Throughout the case a prominent disagreement about what the Defendant had admitted and its consequences for the claim. Despite very precise and repeated requests, even on the day of settlement, the Claimant was no closer to understanding what the Defendant considered it had admitted in relation to ‘liability’. There is no doubt the failure to directly set out their case, weakened the Defendant's evidence. 

The Defendants produced over 300 pages of medical reports, from disciplines including pain management, orthopaedic consultants and psychiatrists. Each making a case that the Claimant was vulnerable and that the ‘but for position’, i.e., if the accident hadn’t happened, that the Claimant would have developed carpal tunnel syndrome in any event and would have required surgery and that CRPS was secondary to surgery.

 

Further, the Defendant's case was that the symptoms described by the Claimant were not as bad as alleged, that he could work and didn’t require care.

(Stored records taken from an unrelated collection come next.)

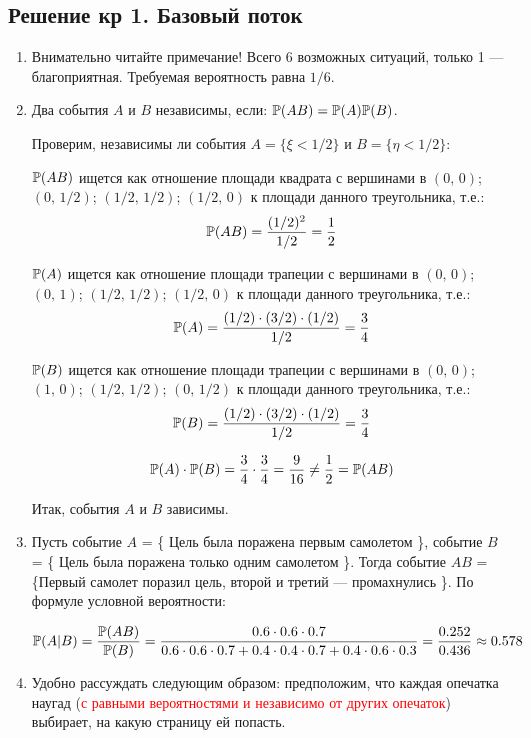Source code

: \documentclass[12pt, a4paper]{article}\usepackage[]{graphicx}\usepackage[]{color}
\begin{document}
\subsection{Решение кр 1. Базовый поток}
\begin{enumerate}
\item Внимательно читайте примечание! Всего 6 возможных ситуаций, только 1 — благоприятная. Требуемая вероятность равна $1/6$.

\item
Два события $A$ и $B$ независимы, если: $\P(AB) = \P(A) \P(B)$.

Проверим, независимы ли события $A = \{ \xi < 1/2 \} $ и  $B = \{ \eta < 1/2 \} $:

$\P(AB)$ ищется как отношение площади квадрата с вершинами в $(0,\,0)$; $(0,\,1/2)$; $(1/2,\,1/2)$; $(1/2,\,0)$ к площади данного треугольника, т.е.:
\[\P(AB) = \frac{(1/2)^2}{1/2}= \frac{1}{2}\]

$\P(A)$ ищется как отношение площади трапеции с вершинами в $(0,\,0)$; $(0,\,1)$; $(1/2,\,1/2)$; $(1/2,\,0)$ к площади данного треугольника, т.е.:
\[\P(A) = \frac{(1/2)\cdot (3/2) \cdot (1/2)}{1/2}= \frac{3}{4}\]

$\P(B)$ ищется как отношение площади трапеции с вершинами в $(0,\,0)$; $(1,\,0)$; $(1/2,\,1/2)$; $(0,\,1/2)$ к площади данного треугольника, т.е.:
\[\P(B) = \frac{(1/2)\cdot (3/2) \cdot (1/2)}{1/2}= \frac{3}{4}\]

\[\P(A)\cdot \P(B) = \frac{3}{4} \cdot  \frac{3}{4} = \frac{9}{16} \ne \frac{1}{2} = \P(AB)\]

Итак, события $A$ и $B$ зависимы.

\item
Пусть событие $A$ = \{ Цель была поражена первым самолетом \}, событие $B$ = \{ Цель была поражена только одним самолетом \}. Тогда событие $AB$ = \{Первый самолет поразил цель, второй и третий — промахнулись  \}. По формуле условной вероятности:

\[\P(A|B) = \frac{\P(AB)}{\P(B)} = \frac{0.6 \cdot 0.6 \cdot 0.7}{0.6\cdot 0.6 \cdot 0.7 + 0.4 \cdot 0.4 \cdot 0.7 + 0.4 \cdot 0.6 \cdot 0.3} = \frac{0.252}{0.436} \approx 0.578\]

\item
Удобно рассуждать следующим образом: предположим, что каждая опечатка наугад (\textcolor{red}{с равными вероятностями и независимо от других опечаток}) выбирает, на какую страницу ей попасть.



\end{enumerate}
\end{document}
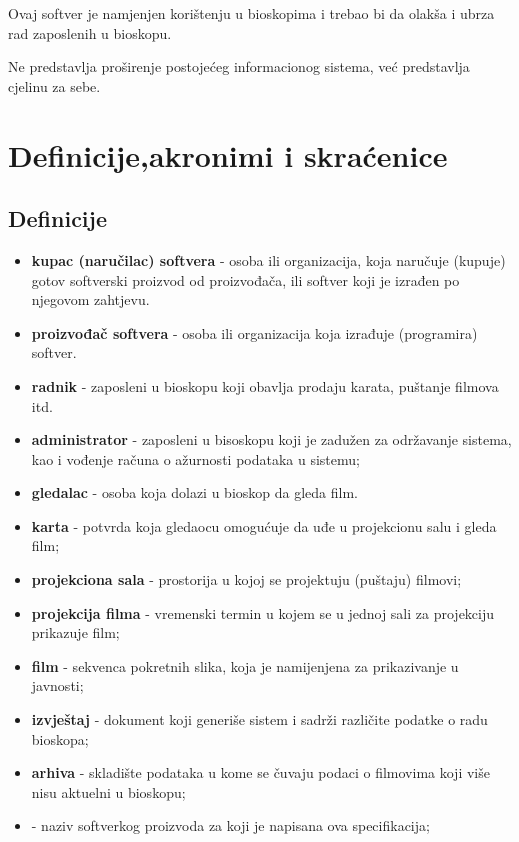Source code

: Ovaj softver je namjenjen korištenju u bioskopima i trebao bi da olakša i ubrza rad zaposlenih u bioskopu.

Ne predstavlja proširenje postojećeg informacionog sistema, već predstavlja cjelinu za sebe.

\section{Definicije,akronimi i skraćenice}
\subsection{Definicije}

\begin{itemize}
\item \textbf{kupac (naručilac) softvera} - osoba ili organizacija, koja naručuje (kupuje) gotov softverski proizvod od proizvođača, ili softver koji je izrađen po njegovom zahtjevu. 
\item \textbf{proizvođač softvera} - osoba ili organizacija koja izrađuje (programira) softver.
\item \textbf{radnik} - zaposleni u bioskopu koji obavlja prodaju karata, puštanje filmova itd.
\item \textbf{administrator} - zaposleni u bisoskopu koji je zadužen za održavanje sistema, kao i vođenje računa o ažurnosti podataka u sistemu;
\item \textbf{gledalac} - osoba koja dolazi u bioskop da gleda film.

\item \textbf{karta} - potvrda koja gledaocu omogućuje da uđe u projekcionu salu i gleda film;

\item \textbf{projekciona sala} - prostorija u kojoj se projektuju (puštaju) filmovi;

\item \textbf{projekcija filma} - vremenski termin u kojem se u jednoj sali za projekciju prikazuje film;

\item \textbf{film} - sekvenca pokretnih slika, koja je namijenjena za prikazivanje u javnosti;

\item \textbf{izvještaj} - dokument koji generiše sistem i sadrži različite podatke o radu bioskopa;

\item \textbf{arhiva} - skladište podataka u kome se čuvaju podaci o filmovima koji više nisu aktuelni u bioskopu;

\item \textbf{\naziv } - naziv softverkog proizvoda za koji je napisana ova specifikacija;

\end{itemize}

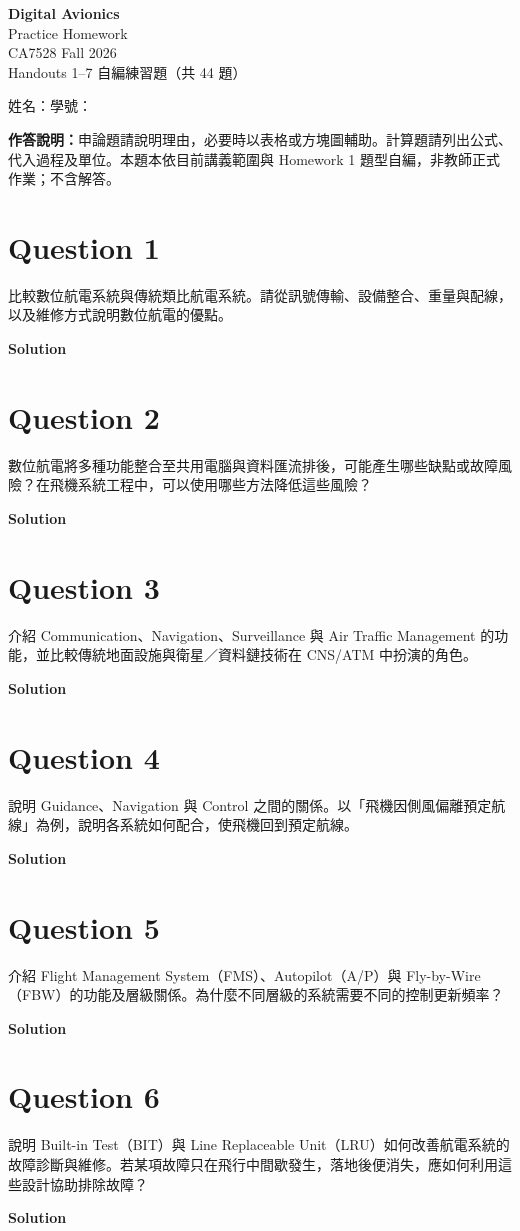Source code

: \documentclass[12pt,a4paper]{article}
\newcommand{\question}[1]{\section*{Question #1}}
\newcommand{\solution}{\par\medskip\textbf{Solution}\par}
\begin{document}
\begin{center}
  {\LARGE\bfseries Digital Avionics}\\[0.3em]
  {\Large Practice Homework}\\[0.5em]
  CA7528 \quad Fall 2026\\[0.3em]
  Handouts 1--7 \quad 自編練習題（共 44 題）
\end{center}
\medskip
姓名：\underline{\hspace{3.4cm}}\hfill 學號：\underline{\hspace{3.4cm}}

\textbf{作答說明：}申論題請說明理由，必要時以表格或方塊圖輔助。計算題請列出公式、代入過程及單位。本題本依目前講義範圍與 Homework 1 題型自編，非教師正式作業；不含解答。

\question{1}
比較數位航電系統與傳統類比航電系統。請從訊號傳輸、設備整合、重量與配線，以及維修方式說明數位航電的優點。
\solution
\vfill
\question{2}
數位航電將多種功能整合至共用電腦與資料匯流排後，可能產生哪些缺點或故障風險？在飛機系統工程中，可以使用哪些方法降低這些風險？
\solution
\vfill
\newpage

\question{3}
介紹 Communication、Navigation、Surveillance 與 Air Traffic Management 的功能，並比較傳統地面設施與衛星／資料鏈技術在 CNS/ATM 中扮演的角色。
\solution
\vfill
\question{4}
說明 Guidance、Navigation 與 Control 之間的關係。以「飛機因側風偏離預定航線」為例，說明各系統如何配合，使飛機回到預定航線。
\solution
\vfill
\newpage

\question{5}
介紹 Flight Management System（FMS）、Autopilot（A/P）與 Fly-by-Wire（FBW）的功能及層級關係。為什麼不同層級的系統需要不同的控制更新頻率？
\solution
\vfill
\question{6}
說明 Built-in Test（BIT）與 Line Replaceable Unit（LRU）如何改善航電系統的故障診斷與維修。若某項故障只在飛行中間歇發生，落地後便消失，應如何利用這些設計協助排除故障？
\solution
\vfill
\newpage
\end{document}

Further, they felt he was psychologically vulnerable and that a lot of his symptoms were psychologically driven.

Intense But Rewarding Final Outcome

 

The vulnerability to developing carpal tunnel syndrome was hotly contested. The Defendants relied on pre-accident entries in medical records to show that the claimant was a hypochondriac and, would routinely present at the GP for symptoms of one type or another without organic explanation. 

Whilst there was some evidence of the Claimant being anxious and perhaps overly health aware, he had never worked a manual job before working for the Defendants. Nor had they complained of arm or hand pain before working for the Defendants, and thus we were successfully able to negotiate that on balance of probability, the Claimant would have continued to work had the Defendants not injured him and that the carpal tunnel arguments were weak. 

Resilience was certainly required in this case to eventually successfully argue a sensible settlement, crucially without having to put the claimant through the trauma of a five-day trial in court.

We had to go right back through the claimant’s education records and obtain statements from friends, family and ex-colleagues to demonstrate the claimant’s aptitude for hard work.

Through video evidence, we were able to show precisely what the Claimant could and couldn’t do for himself. This evidence proved valuable in showing the care the claimant would need at home. We were able to secure a large award for care and assistance.

The Claimant, like many of our clients, has become a huge advocate for the work we do and will say that a fifteen-minute phone call with us changed his life and he was able to transfer his case to us

He now owns multiple properties from which he derives a regular income which pays for the assistance he needs at home. He continues to seek help and support for his injuries but no longer has a mortgage and the normal stresses and strains of life have been lessened by the compensation award.